Haftanın olayı, Diyarbakırspor-Bursaspor maçının tatil edilmesiydi. Maçta yaşananlar bütün futbolseverleri üzdü. Tamam, tatil güzel bir şey, yaz yaklaştıkça ağaç gölgesinde hamakta sallanmak, sıcak kumlar ve serin denizler akla geliyor ama futbolun bu olaylarla tatil edilmesi güzel değil! Umarım bir daha yaşamayız...

NTV Spor
Güncelleme: 22:47 TSİ 08 Mart. 2010 Pazartesi
Futbolun asla sadece futbol olmadığı bir hafta sonu yaşadık. Diyarbakırspor-Bursaspor maçı öncesi ve sonrasıyla uzun süre gündemden düşmeyecek. Son dönemde 3 önemli maç tatili yaşandı ligimizde.
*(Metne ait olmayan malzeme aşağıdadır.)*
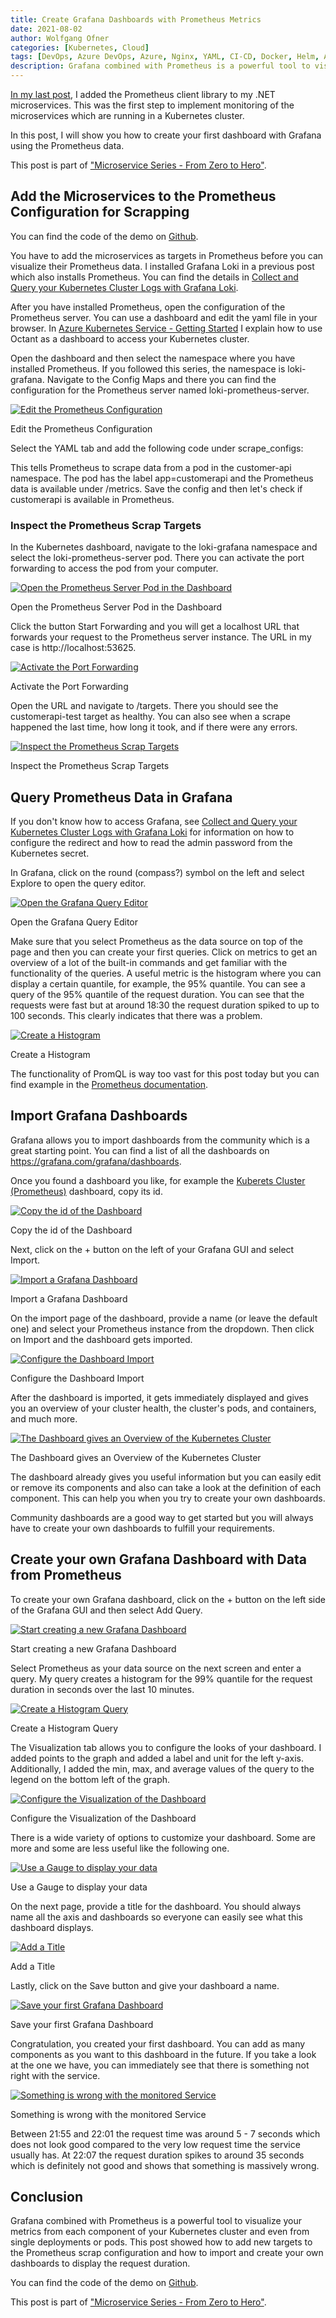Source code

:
 ```yaml
---
title: Create Grafana Dashboards with Prometheus Metrics
date: 2021-08-02
author: Wolfgang Ofner
categories: [Kubernetes, Cloud]
tags: [DevOps, Azure DevOps, Azure, Nginx, YAML, CI-CD, Docker, Helm, AKS, Kubernetes, Monitoring, Prometheus, Grafana]
description: Grafana combined with Prometheus is a powerful tool to visualize your metrics from each component of your Kubernetes cluster and even from single deployments or pods.
---
```


[In my last post](/monitor-net-microservices-with-prometheus), I added the Prometheus client library to my .NET microservices. This was the first step to implement monitoring of the microservices which are running in a Kubernetes cluster.

In this post, I will show you how to create your first dashboard with Grafana using the Prometheus data.

This post is part of ["Microservice Series - From Zero to Hero"](/microservice-series-from-zero-to-hero).

## Add the Microservices to the Prometheus Configuration for Scrapping

You can find the code of the demo on <a href="https://github.com/WolfgangOfner/MicroserviceDemo" target="_blank" rel="noopener noreferrer">Github</a>.

You have to add the microservices as targets in Prometheus before you can visualize their Prometheus data. I installed Grafana Loki in a previous post which also installs Prometheus. You can find the details in [Collect and Query your Kubernetes Cluster Logs with Grafana Loki](/collect-and-query-kubernetes-logs-with-grafana-loki).

After you have installed Prometheus, open the configuration of the Prometheus server. You can use a dashboard and edit the yaml file in your browser. In [Azure Kubernetes Service - Getting Started](/azure-kubernetes-service-getting-started/#access-the-aks-cluster) I explain how to use Octant as a dashboard to access your Kubernetes cluster.

Open the dashboard and then select the namespace where you have installed Prometheus. If you followed this series, the namespace is loki-grafana. Navigate to the Config Maps and there you can find the configuration for the Prometheus server named loki-prometheus-server.

<div class="col-12 col-sm-10 aligncenter">
  <a href="/assets/img/posts/2021/08/Edit-the-Prometheus-Configuration.jpg"><img loading="lazy" src="/assets/img/posts/2021/08/Edit-the-Prometheus-Configuration.jpg" alt="Edit the Prometheus Configuration" /></a>
  
  <p>
   Edit the Prometheus Configuration
  </p>
</div>

Select the YAML tab and add the following code under scrape_configs:

<script src="https://gist.github.com/WolfgangOfner/0d2582d969110b9ec36ccec1fd0f7da3.js"></script>

This tells Prometheus to scrape data from a pod in the customer-api namespace. The pod has the label app=customerapi and the Prometheus data is available under /metrics. Save the config and then let's check if customerapi is available in Prometheus.

### Inspect the Prometheus Scrap Targets

In the Kubernetes dashboard, navigate to the loki-grafana namespace and select the loki-prometheus-server pod. There you can activate the port forwarding to access the pod from your computer. 

<div class="col-12 col-sm-10 aligncenter">
  <a href="/assets/img/posts/2021/08/Open-the-Prometheus-Server-Pod-in-the-Dashboard.jpg"><img loading="lazy" src="/assets/img/posts/2021/08/Open-the-Prometheus-Server-Pod-in-the-Dashboard.jpg" alt="Open the Prometheus Server Pod in the Dashboard" /></a>
  
  <p>
   Open the Prometheus Server Pod in the Dashboard
  </p>
</div>

Click the button Start Forwarding and you will get a localhost URL that forwards your request to the Prometheus server instance. The URL in my case is http://localhost:53625.

<div class="col-12 col-sm-10 aligncenter">
  <a href="/assets/img/posts/2021/08/Activate-the-Port-Forwarding.jpg"><img loading="lazy" src="/assets/img/posts/2021/08/Activate-the-Port-Forwarding.jpg" alt="Activate the Port Forwarding" /></a>
  
  <p>
   Activate the Port Forwarding
  </p>
</div>

Open the URL and navigate to /targets. There you should see the customerapi-test target as healthy. You can also see when a scrape happened the last time, how long it took, and if there were any errors.

<div class="col-12 col-sm-10 aligncenter">
  <a href="/assets/img/posts/2021/08/Inspect-the-Prometheus-Scrap-Targets.jpg"><img loading="lazy" src="/assets/img/posts/2021/08/Inspect-the-Prometheus-Scrap-Targets.jpg" alt="Inspect the Prometheus Scrap Targets" /></a>
  
  <p>
   Inspect the Prometheus Scrap Targets
  </p>
</div>

## Query Prometheus Data in Grafana

If you don't know how to access Grafana, see [Collect and Query your Kubernetes Cluster Logs with Grafana Loki](/collect-and-query-kubernetes-logs-with-grafana-loki/#access-grafana) for information on how to configure the redirect and how to read the admin password from the Kubernetes secret.

In Grafana, click on the round (compass?) symbol on the left and select Explore to open the query editor.

<div class="col-12 col-sm-10 aligncenter">
  <a href="/assets/img/posts/2021/08/Open-the-Grafana-Query-Editor.jpg"><img loading="lazy" src="/assets/img/posts/2021/08/Open-the-Grafana-Query-Editor.jpg" alt="Open the Grafana Query Editor" /></a>
  
  <p>
   Open the Grafana Query Editor
  </p>
</div>

Make sure that you select Prometheus as the data source on top of the page and then you can create your first queries. Click on metrics to get an overview of a lot of the built-in commands and get familiar with the functionality of the queries. A useful metric is the histogram where you can display a certain quantile, for example, the 95% quantile. You can see a query of the 95% quantile of the request duration. You can see that the requests were fast but at around 18:30 the request duration spiked to up to 100 seconds. This clearly indicates that there was a problem.

<div class="col-12 col-sm-10 aligncenter">
  <a href="/assets/img/posts/2021/08/Create-a-Histogram.jpg"><img loading="lazy" src="/assets/img/posts/2021/08/Create-a-Histogram.jpg" alt="Create a Histogram" /></a>
  
  <p>
   Create a Histogram
  </p>
</div>

The functionality of PromQL is way too vast for this post today but you can find example in the <a href="https://prometheus.io/docs/prometheus/latest/querying/basics/" target="_blank" rel="noopener noreferrer">Prometheus documentation</a>.

## Import Grafana Dashboards

Grafana allows you to import dashboards from the community which is a great starting point. You can find a list of all the dashboards on <a href="https://grafana.com/grafana/dashboards/" target="_blank" rel="noopener noreferrer">https://grafana.com/grafana/dashboards</a>.

Once you found a dashboard you like, for example the <a href="https://grafana.com/grafana/dashboards/6417" target="_blank" rel="noopener noreferrer">Kuberets Cluster (Prometheus)</a> dashboard, copy its id. 

<div class="col-12 col-sm-10 aligncenter">
  <a href="/assets/img/posts/2021/08/Copy-the-id-of-the-Dashboard.jpg"><img loading="lazy" src="/assets/img/posts/2021/08/Copy-the-id-of-the-Dashboard.jpg" alt="Copy the id of the Dashboard" /></a>
  
  <p>
   Copy the id of the Dashboard
  </p>
</div>

Next, click on the + button on the left of your Grafana GUI and select Import.

<div class="col-12 col-sm-10 aligncenter">
  <a href="/assets/img/posts/2021/08/Import-a-Grafana-Dashboard.jpg"><img loading="lazy" src="/assets/img/posts/2021/08/Import-a-Grafana-Dashboard.jpg" alt="Import a Grafana Dashboard" /></a>
  
  <p>
   Import a Grafana Dashboard
  </p>
</div>

On the import page of the dashboard, provide a name (or leave the default one) and select your Prometheus instance from the dropdown. Then click on Import and the dashboard gets imported. 

<div class="col-12 col-sm-10 aligncenter">
  <a href="/assets/img/posts/2021/08/Configure-the-Dashboard-Import.jpg"><img loading="lazy" src="/assets/img/posts/2021/08/Configure-the-Dashboard-Import.jpg" alt="Configure the Dashboard Import" /></a>
  
  <p>
   Configure the Dashboard Import
  </p>
</div>

After the dashboard is imported, it gets immediately displayed and gives you an overview of your cluster health, the cluster's pods, and containers, and much more. 

<div class="col-12 col-sm-10 aligncenter">
  <a href="/assets/img/posts/2021/08/The-Dashboard-gives-an-Overview-of-the-Kubernetes-Cluster.jpg"><img loading="lazy" src="/assets/img/posts/2021/08/The-Dashboard-gives-an-Overview-of-the-Kubernetes-Cluster.jpg" alt="The Dashboard gives an Overview of the Kubernetes Cluster" /></a>
  
  <p>
   The Dashboard gives an Overview of the Kubernetes Cluster
  </p>
</div>

The dashboard already gives you useful information but you can easily edit or remove its components and also can take a look at the definition of each component. This can help you when you try to create your own dashboards.

Community dashboards are a good way to get started but you will always have to create your own dashboards to fulfill your requirements. 

## Create your own Grafana Dashboard with Data from Prometheus

To create your own Grafana dashboard, click on the + button on the left side of the Grafana GUI and then select Add Query.

<div class="col-12 col-sm-10 aligncenter">
  <a href="/assets/img/posts/2021/08/Start-creating-a-new-Grafana-Dashboard.jpg"><img loading="lazy" src="/assets/img/posts/2021/08/Start-creating-a-new-Grafana-Dashboard.jpg" alt="Start creating a new Grafana Dashboard" /></a>
  
  <p>
   Start creating a new Grafana Dashboard
  </p>
</div>

Select Prometheus as your data source on the next screen and enter a query. My query creates a histogram for the 99% quantile for the request duration in seconds over the last 10 minutes.

<script src="https://gist.github.com/WolfgangOfner/a51a039dcae9d95fd50037c0cace0fe6.js"></script>

<div class="col-12 col-sm-10 aligncenter">
  <a href="/assets/img/posts/2021/08/Create-a-Histogram-Query.jpg"><img loading="lazy" src="/assets/img/posts/2021/08/Create-a-Histogram-Query.jpg" alt="Create a Histogram Query" /></a>
  
  <p>
   Create a Histogram Query
  </p>
</div>

The Visualization tab allows you to configure the looks of your dashboard. I added points to the graph and added a label and unit for the left y-axis. Additionally, I added the min, max, and average values of the query to the legend on the bottom left of the graph.

<div class="col-12 col-sm-10 aligncenter">
  <a href="/assets/img/posts/2021/08/Configure-the-Visualization-of-the-Dashboard.jpg"><img loading="lazy" src="/assets/img/posts/2021/08/Configure-the-Visualization-of-the-Dashboard.jpg" alt="Configure the Visualization of the Dashboard" /></a>
  
  <p>
   Configure the Visualization of the Dashboard
  </p>
</div>

There is a wide variety of options to customize your dashboard. Some are more and some are less useful like the following one.

<div class="col-12 col-sm-10 aligncenter">
  <a href="/assets/img/posts/2021/08/Use-a-Gauge-to-display-your-data.jpg"><img loading="lazy" src="/assets/img/posts/2021/08/Use-a-Gauge-to-display-your-data.jpg" alt="Use a Gauge to display your data" /></a>
  
  <p>
   Use a Gauge to display your data
  </p>
</div>

On the next page, provide a title for the dashboard. You should always name all the axis and dashboards so everyone can easily see what this dashboard displays.

<div class="col-12 col-sm-10 aligncenter">
  <a href="/assets/img/posts/2021/08/Add-a-Title.jpg"><img loading="lazy" src="/assets/img/posts/2021/08/Add-a-Title.jpg" alt="Add a Title" /></a>
  
  <p>
   Add a Title
  </p>
</div>

Lastly, click on the Save button and give your dashboard a name.

<div class="col-12 col-sm-10 aligncenter">
  <a href="/assets/img/posts/2021/08/Save-your-first-Grafana-Dashboard.jpg"><img loading="lazy" src="/assets/img/posts/2021/08/Save-your-first-Grafana-Dashboard.jpg" alt="Save your first Grafana Dashboard" /></a>
  
  <p>
   Save your first Grafana Dashboard
  </p>
</div>

Congratulation, you created your first dashboard. You can add as many components as you want to this dashboard in the future. If you take a look at the one we have, you can immediately see that there is something not right with the service.

<div class="col-12 col-sm-10 aligncenter">
  <a href="/assets/img/posts/2021/08/Something-is-wrong-with-the-monitored-Service.jpg"><img loading="lazy" src="/assets/img/posts/2021/08/Something-is-wrong-with-the-monitored-Service.jpg" alt="Something is wrong with the monitored Service" /></a>
  
  <p>
   Something is wrong with the monitored Service
  </p>
</div>

Between 21:55 and 22:01 the request time was around 5 - 7 seconds which does not look good compared to the very low request time the service usually has. At 22:07 the request duration spikes to around 35 seconds which is definitely not good and shows that something is massively wrong.

## Conclusion

Grafana combined with Prometheus is a powerful tool to visualize your metrics from each component of your Kubernetes cluster and even from single deployments or pods. This post showed how to add new targets to the Prometheus scrap configuration and how to import and create your own dashboards to display the request duration.

You can find the code of the demo on <a href="https://github.com/WolfgangOfner/MicroserviceDemo" target="_blank" rel="noopener noreferrer">Github</a>.

This post is part of ["Microservice Series - From Zero to Hero"](/microservice-series-from-zero-to-hero).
Birisi yine Diyarbakırspor’un bir maçıydı. 2005-06 sezonunda 26 Şubat 2006 tarihinde oynanan Diyarbakırspor-Konyaspor maçının sonlarında Diyarbakırsporlu yöneticilerden birinin sahaya girip Konyasporlu Bebbe’yi tekmelemesi, taraftarın sahaya girmesi, çıkan olaylar sonunda maç tatil edildi ve Konyaspor maçı 3-0 hükmen kazandı. 2006-07 sezonunda 17 Mart 2007’de V. Manisaspor-Sakaryaspor maçı, Manisaspor kalecisi Bülent Ataman ve kaleci antrenörünün saha ortasında hakem Cüneyt Çakır’a saldırması ve Çakır’ın kokartının yırtılması sonucu Çakır tarafından tatil edildi. Maçı Sakaryaspor hükmen 3-0 kazandı. Son olay ise 2007-08 sezonundaydı. Ligin ilk haftasında Trabzon’da oynanan Trabzonspor-Sivasspor maçında Trabzonspor 1-0 öndeyken maçın son dakikasında çıkan kavgada sahaya seyircinin girmesiyle maç tatil edildi. Trabzonspor maçı 1-0 kazanacakken 3-0 hükmen yenildi.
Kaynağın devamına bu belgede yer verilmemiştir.